The legitimation of high culture within educational institutions functions to sustain internalized class based dispositions that are focused primarily on class reproduction (i.e. dispositions to succeed within the limits of class structures) rather than class struggle (i.e. dispositions to reduce or eliminate class inequality). In western societies, such legitimation tends to replace physical violence as the primary mechanism of working class disempowerment (Bourdieu and Passeron 1977). To Bourdieu, the use of legitimating practice to disempower the working class is akin to physical violence; it constitutes violence in symbolic form (i.e. what Bourdieu termed Symbolic Violence).”
Bourdieu appreciated that cultural capital is not constituted solely by high culture. He pointed out, for example, that students inherit cultural capital in the form of critical thinking skills, writing skills, linguistic skills, and scientific skills (Bourdieu, 1997). Bourdieu’s work on cultural capital and educational success, however, emphasized unequal exposure to high culture (Lamont and Lareau 1988).
The best developed, and most influential line of research concerning Bourdieu’s cultural capital thesis echoes Bourdieu’s own focus, and examines cultural capital that is grounded in high culture (see Kingston 2001; see also Lamont and Lareau 1988). A growing body of research, however, has examined cultural capital with respect to other types of educational resources. Roscigno and Ainsworth-Darnell (1999) and Teachman (1987), for example, have defined cultural capital in terms of household educational resources (e.g. books or computers).

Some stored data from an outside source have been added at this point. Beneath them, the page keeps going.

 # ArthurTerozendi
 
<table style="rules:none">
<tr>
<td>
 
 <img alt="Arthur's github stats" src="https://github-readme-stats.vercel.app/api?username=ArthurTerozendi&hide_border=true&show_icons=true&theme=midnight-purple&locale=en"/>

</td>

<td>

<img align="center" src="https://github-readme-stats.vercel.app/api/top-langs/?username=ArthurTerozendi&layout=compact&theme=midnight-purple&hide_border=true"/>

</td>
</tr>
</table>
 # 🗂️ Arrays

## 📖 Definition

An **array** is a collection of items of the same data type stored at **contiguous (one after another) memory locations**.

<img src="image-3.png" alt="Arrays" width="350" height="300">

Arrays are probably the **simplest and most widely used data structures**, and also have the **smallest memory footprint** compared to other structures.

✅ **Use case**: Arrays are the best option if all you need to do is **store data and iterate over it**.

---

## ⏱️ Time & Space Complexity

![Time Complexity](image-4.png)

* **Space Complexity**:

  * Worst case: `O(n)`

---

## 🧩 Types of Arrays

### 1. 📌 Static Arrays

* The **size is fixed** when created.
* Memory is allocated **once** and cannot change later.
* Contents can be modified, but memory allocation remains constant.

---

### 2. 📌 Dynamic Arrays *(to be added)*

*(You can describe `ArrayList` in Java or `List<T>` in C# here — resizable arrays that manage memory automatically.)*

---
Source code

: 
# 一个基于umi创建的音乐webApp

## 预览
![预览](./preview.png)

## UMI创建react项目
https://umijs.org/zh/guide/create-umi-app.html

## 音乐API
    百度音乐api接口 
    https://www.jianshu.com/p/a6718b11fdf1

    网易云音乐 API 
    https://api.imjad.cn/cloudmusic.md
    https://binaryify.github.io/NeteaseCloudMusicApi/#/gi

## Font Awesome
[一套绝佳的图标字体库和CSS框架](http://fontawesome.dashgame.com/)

Lamont and Laureau (1988) have argued that if capital research is to remain conceptually distinct, than cultural capital research should maintain its focus on the educational effects of high culture. Kingston (2001:8) has likewise argued that cultural capital should not be defined as a broad concept that can encompass the entire realm of learning resources. He points out that the use of the terms “culture,” “cultural capital,” or “cultural resources” “inevitably introduces constructionist connotations of arbitrariness.” In his view, a broader conceptualization of cultural capital would place those not socialized into an arbitrarily defined high culture in the same umbrella category as those who lack resources which are more objectively tied to success in modern society (e.g., study space, books in the home, use of a computer) (Kingston 2001).

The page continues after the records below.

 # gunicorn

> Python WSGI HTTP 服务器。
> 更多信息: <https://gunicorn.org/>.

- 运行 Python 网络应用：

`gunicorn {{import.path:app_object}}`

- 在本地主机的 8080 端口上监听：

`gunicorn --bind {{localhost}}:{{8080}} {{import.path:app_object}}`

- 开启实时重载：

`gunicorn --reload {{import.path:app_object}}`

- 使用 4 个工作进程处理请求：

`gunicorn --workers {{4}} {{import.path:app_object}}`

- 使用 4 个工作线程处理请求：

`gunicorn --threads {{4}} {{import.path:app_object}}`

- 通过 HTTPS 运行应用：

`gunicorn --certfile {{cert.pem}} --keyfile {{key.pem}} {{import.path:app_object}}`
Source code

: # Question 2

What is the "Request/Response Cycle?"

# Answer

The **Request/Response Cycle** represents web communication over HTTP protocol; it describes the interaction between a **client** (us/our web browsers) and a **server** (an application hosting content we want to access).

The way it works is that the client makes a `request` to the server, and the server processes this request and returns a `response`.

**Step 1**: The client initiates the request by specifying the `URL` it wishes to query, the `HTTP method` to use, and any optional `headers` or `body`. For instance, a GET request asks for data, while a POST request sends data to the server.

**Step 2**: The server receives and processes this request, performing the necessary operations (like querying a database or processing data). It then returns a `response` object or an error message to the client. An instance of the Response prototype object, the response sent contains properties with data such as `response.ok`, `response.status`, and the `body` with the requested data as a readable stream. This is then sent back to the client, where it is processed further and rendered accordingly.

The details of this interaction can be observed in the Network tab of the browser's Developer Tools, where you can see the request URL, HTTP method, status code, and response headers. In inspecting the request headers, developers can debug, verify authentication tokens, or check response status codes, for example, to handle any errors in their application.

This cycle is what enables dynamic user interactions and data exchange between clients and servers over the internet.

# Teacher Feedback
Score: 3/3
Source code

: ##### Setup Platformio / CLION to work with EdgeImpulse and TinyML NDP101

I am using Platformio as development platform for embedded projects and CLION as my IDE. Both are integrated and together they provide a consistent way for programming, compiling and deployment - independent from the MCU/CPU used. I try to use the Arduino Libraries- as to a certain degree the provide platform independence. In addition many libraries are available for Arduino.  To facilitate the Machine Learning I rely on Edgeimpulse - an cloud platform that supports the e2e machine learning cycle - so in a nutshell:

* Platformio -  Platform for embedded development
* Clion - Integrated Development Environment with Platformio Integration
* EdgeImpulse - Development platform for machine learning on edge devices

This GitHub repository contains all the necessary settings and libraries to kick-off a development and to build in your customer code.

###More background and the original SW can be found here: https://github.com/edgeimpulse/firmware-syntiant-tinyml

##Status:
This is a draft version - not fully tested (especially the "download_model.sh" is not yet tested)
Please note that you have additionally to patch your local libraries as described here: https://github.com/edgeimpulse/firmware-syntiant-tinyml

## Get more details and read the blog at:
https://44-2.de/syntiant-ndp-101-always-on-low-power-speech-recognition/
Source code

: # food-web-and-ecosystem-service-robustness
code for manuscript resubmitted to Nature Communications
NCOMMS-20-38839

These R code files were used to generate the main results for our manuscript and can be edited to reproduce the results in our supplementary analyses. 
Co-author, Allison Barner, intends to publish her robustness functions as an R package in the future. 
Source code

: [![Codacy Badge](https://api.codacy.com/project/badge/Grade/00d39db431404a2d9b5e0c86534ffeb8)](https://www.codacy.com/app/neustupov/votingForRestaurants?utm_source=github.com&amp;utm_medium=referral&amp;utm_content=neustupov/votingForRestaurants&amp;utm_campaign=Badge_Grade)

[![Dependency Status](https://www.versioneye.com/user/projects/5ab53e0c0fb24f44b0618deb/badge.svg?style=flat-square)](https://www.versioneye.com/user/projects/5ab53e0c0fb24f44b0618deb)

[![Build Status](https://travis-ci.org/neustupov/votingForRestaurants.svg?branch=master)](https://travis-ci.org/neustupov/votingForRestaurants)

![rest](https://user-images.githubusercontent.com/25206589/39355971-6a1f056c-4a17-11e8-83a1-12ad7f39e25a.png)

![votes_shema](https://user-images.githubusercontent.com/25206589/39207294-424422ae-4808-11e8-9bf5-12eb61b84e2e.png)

A substantial body of empirical research has dedicated itself to testing Bourdieu’s cultural capital thesis. For the most part, such research has operationalized cultural capital using responses to survey questions (available within national data sets) that measure parental and/or student participation (i.e., attendance vs. non attendance) with respect to various types of high culture events. Such research has attempted to support Bourdieu’s proposition that student cultural capital can account for the positive effects of socioeconomic status on educational success (e.g., grades, degree attainment). In addition, research has attempted to support his proposition that parental cultural capital can account for differences in student cultural capital, and thereby predict educational success.

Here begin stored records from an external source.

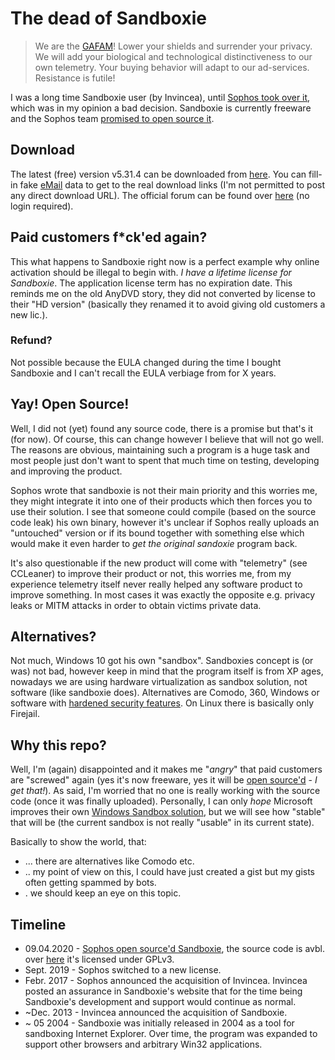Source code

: # The dead of Sandboxie

> We are the [GAFAM](https://en.wikipedia.org/wiki/GAFAM)! Lower your shields and surrender your privacy. We will add your biological and technological distinctiveness to our own telemetry. Your buying behavior will adapt to our ad-services. Resistance is futile!


I was a long time Sandboxie user (by Invincea), until [Sophos took over it](https://community.sophos.com/products/sandboxie/f/forum/115109/major-sandboxie-news-sandboxie-is-now-a-free-tool-with-plans-to-transition-it-to-an-open-source-tool/), which was in my opinion a bad decision. Sandboxie is currently freeware and the Sophos team [promised to open source it](https://community.sophos.com/products/sandboxie/f/forum/115109/major-sandboxie-news-sandboxie-is-now-a-free-tool-with-plans-to-transition-it-to-an-open-source-tool/).


## Download

The latest (free) version v5.31.4 can be downloaded from [here](https://www.sandboxie.com/DownloadSandboxie). You can fill-in fake [eMail](https://temp-mail.org/) data to get to the real download links (I'm not permitted to post any direct download URL). The official forum can be found over [here](https://community.sophos.com/products/sandboxie/f/forum) (no login required).



## Paid customers f*ck'ed again?
This what happens to Sandboxie right now is a perfect example why online activation should be illegal to begin with. _I have a lifetime license for Sandboxie_. The application license term has no expiration date. This reminds me on the old AnyDVD story, they did not converted by license to their "HD version" (basically they renamed it to avoid giving old customers a new lic.).

### Refund?
Not possible because the EULA changed during the time I bought Sandboxie and I can't recall the EULA verbiage from for X years.


## Yay! Open Source!

Well, I did not (yet) found any source code, there is a promise but that's it (for now). Of course, this can change however I believe that will not go well. The reasons are obvious, maintaining such a program is a huge task and most people just don't want to spent that much time on testing, developing and improving the product.

Sophos wrote that sandboxie is not their main priority and this worries me, they might integrate it into one of their products which then forces you to use their solution. I see that someone could compile (based on the source code leak) his own binary, however it's unclear if Sophos really uploads an "untouched" version or if its bound together with something else which would make it even harder to _get the original sandoxie_ program back.

It's also questionable if the new product will come with "telemetry" (see CCLeaner) to improve their product or not, this worries me, from my experience telemetry itself never really helped any software product to improve something. In most cases it was exactly the opposite e.g. privacy leaks or MITM attacks in order to obtain victims private data.

## Alternatives?

Not much, Windows 10 got his own "sandbox". Sandboxies concept is (or was) not bad, however keep in mind that the program itself is from XP ages, nowadays we are using hardware virtualization as sandbox solution, not software (like sandboxie does). Alternatives are Comodo, 360, Windows or software with [hardened security features](https://www.bromium.com/our-tech/bromium-secure-platform/). On Linux there is basically only Firejail.


## Why this repo?

Well, I'm (again) disappointed and it makes me "_angry_" that paid customers are "screwed" again (yes it's now freeware, yes it will be [open source'd](https://community.sophos.com/products/sandboxie/f/forum/115109/major-sandboxie-news-sandboxie-is-now-a-free-tool-with-plans-to-transition-it-to-an-open-source-tool) - _I get that!_). As said, I'm worried that no one is really working with the source code (once it was finally uploaded). Personally, I can only _hope_ Microsoft improves their own [Windows Sandbox solution](https://askleo.com/whats-the-difference-between-a-sandbox-and-a-virtual-machine/), but we will see how "stable" that will be (the current sandbox is not really "usable" in its current state).

Basically to show the world, that:
* ... there are alternatives like Comodo etc.
* .. my point of view on this, I could have just created a gist but my gists often getting spammed by bots.
* . we should keep an eye on this topic.


## Timeline
- 09.04.2020 - [Sophos open source'd Sandboxie](https://twitter.com/TheHackersNews/status/1248310760242991104), the source code is avbl. over [here](https://github.com/DavidXanatos/Sandboxie) it's licensed under GPLv3.
- Sept. 2019 - Sophos switched to a new license.
- Febr. 2017 - Sophos announced the acquisition of Invincea. Invincea posted an assurance in Sandboxie's website that for the time being Sandboxie's development and support would continue as normal.
- ~Dec. 2013 - Invincea announced the acquisition of Sandboxie.
- ~ 05 2004  - Sandboxie was initially released in 2004 as a tool for sandboxing Internet Explorer. Over time, the program was expanded to support other browsers and arbitrary Win32 applications.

Most cultural capital research has focused on the former proposition (i.e. concerning the educational effects of unequal socioeconomic status and student cultural capital). Such studies have found that high socioeconomic status as well as student participation in high culture activities has a significant positive relationship with educational outcomes (i.e., grades and/or degree attainment) in the United States (Dumais 2002; DiMaggio and Mohr; 1985; DiMaggio 1982), Brazil (Amaral 1991), Czechoslovakia and Hungry (Boguszak, Mateju, and Peschar 1990), and Sweden (Roe 1983). Studies focused on the later proposition (concerning the effects of parental cultural capital) have found that parental participation in high culture activities has a significant but relatively modest relationship with student cultural capital and with educational outcomes in the United States (Aschaffenburg and Mass 1997; Kalmijn and Kraaykamp 1996), the Netherlands (De Graff 1989), and Germany (De Graf 1988).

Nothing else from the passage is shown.